The company believes that some of the best ideas don’t need to be stretched to more than 50,000 words in order to get in front of readers, nor do they need to be chopped down to the length of a magazine article.

Sure they need to be chopped down to the length of a magazine article. If you can’t present it as a magazine article, it’s probably not one of the best ideas anyway. And if I’m impressed by the article, I’ll buy the book.

So now, if I’m impressed by the article, I should buy the short book first, and then, if I’m still interested, the whole book?

11

Random lurker 10.13.10 at 8:55 am

@9

If you’re impressed by the [halfway between an article and a book] you’ll have to buy a whole saga, like in Harry Potter (“zombie economics” -> “liberism strickes back” ->” the return of the keynesian”)

12

Jon H 10.13.10 at 2:47 pm

I seem to recall that novellas and other longer-than-a-short-story, shorter-than-a-doorstop fiction had a hard time finding a market.

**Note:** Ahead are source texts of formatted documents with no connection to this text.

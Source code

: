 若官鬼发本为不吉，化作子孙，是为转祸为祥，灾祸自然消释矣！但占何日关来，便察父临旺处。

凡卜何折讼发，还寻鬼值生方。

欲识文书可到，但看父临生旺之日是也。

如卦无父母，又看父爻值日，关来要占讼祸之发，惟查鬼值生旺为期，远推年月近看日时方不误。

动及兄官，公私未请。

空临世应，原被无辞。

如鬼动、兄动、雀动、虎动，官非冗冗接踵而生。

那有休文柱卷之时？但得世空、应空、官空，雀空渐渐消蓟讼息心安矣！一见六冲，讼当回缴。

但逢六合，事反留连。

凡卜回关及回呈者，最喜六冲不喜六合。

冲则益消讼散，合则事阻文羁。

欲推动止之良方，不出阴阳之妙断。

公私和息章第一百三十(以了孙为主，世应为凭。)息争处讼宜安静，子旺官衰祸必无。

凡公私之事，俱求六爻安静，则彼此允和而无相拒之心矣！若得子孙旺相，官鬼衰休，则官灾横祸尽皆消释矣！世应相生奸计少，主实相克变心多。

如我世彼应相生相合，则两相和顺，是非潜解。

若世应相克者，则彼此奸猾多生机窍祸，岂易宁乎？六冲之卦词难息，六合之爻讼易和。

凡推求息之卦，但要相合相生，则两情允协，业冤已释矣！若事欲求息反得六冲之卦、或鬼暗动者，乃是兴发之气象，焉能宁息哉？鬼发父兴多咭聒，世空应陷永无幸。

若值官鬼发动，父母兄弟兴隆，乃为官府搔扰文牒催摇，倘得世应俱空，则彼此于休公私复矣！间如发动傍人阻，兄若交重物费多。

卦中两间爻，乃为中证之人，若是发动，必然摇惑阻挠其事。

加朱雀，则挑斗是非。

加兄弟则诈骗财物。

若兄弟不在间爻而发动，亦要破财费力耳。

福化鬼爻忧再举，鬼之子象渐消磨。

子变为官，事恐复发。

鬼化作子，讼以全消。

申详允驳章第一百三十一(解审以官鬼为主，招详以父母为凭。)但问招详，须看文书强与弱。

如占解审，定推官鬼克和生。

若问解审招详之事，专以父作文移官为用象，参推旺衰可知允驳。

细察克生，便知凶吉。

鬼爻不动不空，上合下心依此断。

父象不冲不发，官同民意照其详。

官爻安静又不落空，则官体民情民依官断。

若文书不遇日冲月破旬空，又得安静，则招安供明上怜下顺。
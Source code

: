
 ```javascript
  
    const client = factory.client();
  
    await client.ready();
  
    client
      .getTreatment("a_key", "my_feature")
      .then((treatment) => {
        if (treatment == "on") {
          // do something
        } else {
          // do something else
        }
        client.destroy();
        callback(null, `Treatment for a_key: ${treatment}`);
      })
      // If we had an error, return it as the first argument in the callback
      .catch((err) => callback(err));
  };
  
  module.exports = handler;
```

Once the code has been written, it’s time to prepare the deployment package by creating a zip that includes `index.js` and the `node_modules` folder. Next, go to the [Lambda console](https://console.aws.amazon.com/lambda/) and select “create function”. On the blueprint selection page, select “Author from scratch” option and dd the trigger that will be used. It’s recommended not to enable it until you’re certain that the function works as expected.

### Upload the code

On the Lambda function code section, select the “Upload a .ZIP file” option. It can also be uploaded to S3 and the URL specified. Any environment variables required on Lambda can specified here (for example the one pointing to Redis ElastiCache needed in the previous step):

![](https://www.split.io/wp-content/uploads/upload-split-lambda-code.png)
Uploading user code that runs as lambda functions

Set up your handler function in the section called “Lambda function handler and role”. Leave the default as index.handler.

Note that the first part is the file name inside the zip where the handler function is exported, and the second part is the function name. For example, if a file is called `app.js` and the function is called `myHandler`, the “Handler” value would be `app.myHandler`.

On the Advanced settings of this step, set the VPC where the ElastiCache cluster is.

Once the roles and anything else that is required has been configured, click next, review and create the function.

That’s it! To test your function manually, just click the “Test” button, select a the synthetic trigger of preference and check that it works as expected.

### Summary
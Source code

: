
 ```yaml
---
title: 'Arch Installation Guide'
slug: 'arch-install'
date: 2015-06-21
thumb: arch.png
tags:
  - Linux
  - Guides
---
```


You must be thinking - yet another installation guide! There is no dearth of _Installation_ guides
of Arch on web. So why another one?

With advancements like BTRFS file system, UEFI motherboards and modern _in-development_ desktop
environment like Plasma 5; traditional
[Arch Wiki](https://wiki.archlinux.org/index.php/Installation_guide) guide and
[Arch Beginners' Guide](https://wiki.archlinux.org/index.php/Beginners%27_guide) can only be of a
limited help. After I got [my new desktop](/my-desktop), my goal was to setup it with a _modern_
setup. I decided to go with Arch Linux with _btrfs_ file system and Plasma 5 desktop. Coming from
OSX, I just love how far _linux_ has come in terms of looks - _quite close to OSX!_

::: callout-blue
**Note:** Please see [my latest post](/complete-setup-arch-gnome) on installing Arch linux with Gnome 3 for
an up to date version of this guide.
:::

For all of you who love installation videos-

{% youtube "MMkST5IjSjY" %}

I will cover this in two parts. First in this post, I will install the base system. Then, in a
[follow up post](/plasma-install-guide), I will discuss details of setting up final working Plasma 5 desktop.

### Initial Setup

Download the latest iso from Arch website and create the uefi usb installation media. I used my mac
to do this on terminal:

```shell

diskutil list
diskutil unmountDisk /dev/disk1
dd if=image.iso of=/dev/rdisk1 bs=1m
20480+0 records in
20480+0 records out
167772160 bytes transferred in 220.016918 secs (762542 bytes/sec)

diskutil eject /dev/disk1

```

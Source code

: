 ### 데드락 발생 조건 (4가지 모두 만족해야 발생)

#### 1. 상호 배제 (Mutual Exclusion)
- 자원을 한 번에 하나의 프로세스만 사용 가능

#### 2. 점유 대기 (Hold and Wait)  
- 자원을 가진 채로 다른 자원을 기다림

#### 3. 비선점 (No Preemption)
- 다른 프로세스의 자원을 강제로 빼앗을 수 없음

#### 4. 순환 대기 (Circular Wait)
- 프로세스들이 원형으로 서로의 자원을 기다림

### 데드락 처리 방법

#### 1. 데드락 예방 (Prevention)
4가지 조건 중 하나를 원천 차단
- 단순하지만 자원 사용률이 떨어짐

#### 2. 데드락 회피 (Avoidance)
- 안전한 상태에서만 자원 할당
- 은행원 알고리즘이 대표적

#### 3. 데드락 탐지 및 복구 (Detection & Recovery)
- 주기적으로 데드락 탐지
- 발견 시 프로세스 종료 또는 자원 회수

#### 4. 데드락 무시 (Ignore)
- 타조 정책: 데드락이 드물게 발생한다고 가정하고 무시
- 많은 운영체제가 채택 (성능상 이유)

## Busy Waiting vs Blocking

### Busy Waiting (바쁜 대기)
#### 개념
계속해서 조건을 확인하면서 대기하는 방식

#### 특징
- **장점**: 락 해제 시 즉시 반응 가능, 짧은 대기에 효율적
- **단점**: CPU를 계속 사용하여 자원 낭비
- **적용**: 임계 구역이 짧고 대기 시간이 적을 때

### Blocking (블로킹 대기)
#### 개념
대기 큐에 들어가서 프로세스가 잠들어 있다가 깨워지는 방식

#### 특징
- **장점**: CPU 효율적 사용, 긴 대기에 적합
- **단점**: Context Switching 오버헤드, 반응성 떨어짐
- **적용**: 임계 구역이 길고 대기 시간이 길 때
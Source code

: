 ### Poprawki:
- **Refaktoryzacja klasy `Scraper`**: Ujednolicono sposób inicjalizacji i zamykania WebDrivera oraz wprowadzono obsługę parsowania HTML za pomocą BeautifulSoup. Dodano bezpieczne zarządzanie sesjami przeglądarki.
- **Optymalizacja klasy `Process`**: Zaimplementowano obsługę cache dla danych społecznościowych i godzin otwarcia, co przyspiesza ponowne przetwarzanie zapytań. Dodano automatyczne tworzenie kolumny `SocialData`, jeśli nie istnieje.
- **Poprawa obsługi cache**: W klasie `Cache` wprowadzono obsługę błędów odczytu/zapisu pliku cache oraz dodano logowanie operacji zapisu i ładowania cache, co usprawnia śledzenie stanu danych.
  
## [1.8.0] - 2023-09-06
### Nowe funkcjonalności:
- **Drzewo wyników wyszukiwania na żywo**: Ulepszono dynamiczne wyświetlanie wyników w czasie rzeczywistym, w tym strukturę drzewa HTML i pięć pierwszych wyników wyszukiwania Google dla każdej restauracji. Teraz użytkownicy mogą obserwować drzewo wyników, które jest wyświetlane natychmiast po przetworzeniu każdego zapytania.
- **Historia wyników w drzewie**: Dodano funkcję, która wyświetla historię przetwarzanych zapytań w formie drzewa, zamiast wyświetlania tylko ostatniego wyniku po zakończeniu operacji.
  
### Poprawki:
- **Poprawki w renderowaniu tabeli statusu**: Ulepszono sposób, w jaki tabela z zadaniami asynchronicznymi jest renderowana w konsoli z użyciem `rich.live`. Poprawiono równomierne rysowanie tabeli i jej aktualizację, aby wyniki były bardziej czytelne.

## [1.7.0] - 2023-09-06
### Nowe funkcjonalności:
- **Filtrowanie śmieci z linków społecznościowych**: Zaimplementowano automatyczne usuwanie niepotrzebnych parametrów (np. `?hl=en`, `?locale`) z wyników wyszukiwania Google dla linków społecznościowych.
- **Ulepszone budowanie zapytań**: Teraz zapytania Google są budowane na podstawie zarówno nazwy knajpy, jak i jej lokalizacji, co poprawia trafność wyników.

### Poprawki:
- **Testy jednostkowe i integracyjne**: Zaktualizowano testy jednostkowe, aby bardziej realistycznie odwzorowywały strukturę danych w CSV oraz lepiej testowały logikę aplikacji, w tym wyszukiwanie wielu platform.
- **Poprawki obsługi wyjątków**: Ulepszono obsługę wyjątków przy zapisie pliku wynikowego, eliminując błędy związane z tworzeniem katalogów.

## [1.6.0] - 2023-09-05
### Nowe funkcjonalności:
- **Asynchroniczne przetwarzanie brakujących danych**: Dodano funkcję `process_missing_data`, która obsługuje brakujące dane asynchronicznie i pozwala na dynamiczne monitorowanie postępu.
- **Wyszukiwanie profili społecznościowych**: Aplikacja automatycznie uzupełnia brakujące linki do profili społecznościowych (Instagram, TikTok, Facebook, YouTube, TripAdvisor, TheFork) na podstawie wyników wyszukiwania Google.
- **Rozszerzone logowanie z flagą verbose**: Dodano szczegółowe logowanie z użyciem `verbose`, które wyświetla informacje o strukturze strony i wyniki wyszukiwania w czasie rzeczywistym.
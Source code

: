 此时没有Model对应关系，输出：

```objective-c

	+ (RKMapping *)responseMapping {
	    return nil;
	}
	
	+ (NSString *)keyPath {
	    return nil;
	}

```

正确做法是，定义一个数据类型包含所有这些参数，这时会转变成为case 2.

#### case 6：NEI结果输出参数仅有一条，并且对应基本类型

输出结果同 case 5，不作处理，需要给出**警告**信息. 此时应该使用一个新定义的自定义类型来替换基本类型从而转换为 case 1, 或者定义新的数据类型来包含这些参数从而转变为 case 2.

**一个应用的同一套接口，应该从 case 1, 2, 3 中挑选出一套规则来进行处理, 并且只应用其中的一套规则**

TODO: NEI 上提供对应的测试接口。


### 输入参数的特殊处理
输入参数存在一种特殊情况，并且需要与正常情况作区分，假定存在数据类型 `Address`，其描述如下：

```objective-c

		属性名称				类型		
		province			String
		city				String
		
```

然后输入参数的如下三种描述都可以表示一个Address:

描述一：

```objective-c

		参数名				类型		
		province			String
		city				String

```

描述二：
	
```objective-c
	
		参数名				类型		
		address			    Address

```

This might help with that.

13

Jon H 10.13.10 at 2:47 pm

… but I’m sure Amazon’s selection will have loads and loads of self-published or Amazon-Vanity-published dreck.

14

Robert Speirs 10.13.10 at 7:27 pm

Maybe readers in the future will be given the choice of a long form or short form (“abridged”) version of whatever story they feel like reading. You could get an entire history of the Roman Republic and Empire or just the parts about Nero or Augustus, with enough introductory and analytical material to make it understandable. Then later you could buy other parts as you like. Maybe authors will write continuously, never stopping and saying, “OK, the book’s done!” unless they get bored with the topic.

15

Harald Korneliussen 10.13.10 at 8:14 pm

Books that make good points but could benefit from being shorter that I can think of right now: Amartya Sen’s “Identity and violence” and James Hansen’s “Storms of my grandchildren”. I suspect I have less tolerance for verbosity than most CT writers.

16

Dingbat 10.13.10 at 8:51 pm

Quoth Warren, “Maybe if I were more accustomed to sending money to Amazon (via the one-click buying they patented, for example) this would become easier, but I rather doubt it.”

Perhaps if Amazon hadn’t patented one-click ordering (or the USPTO had had a pair of balls and asserted the idea’s obvious obviousness), then we would all be more accustomed to micropurchasing.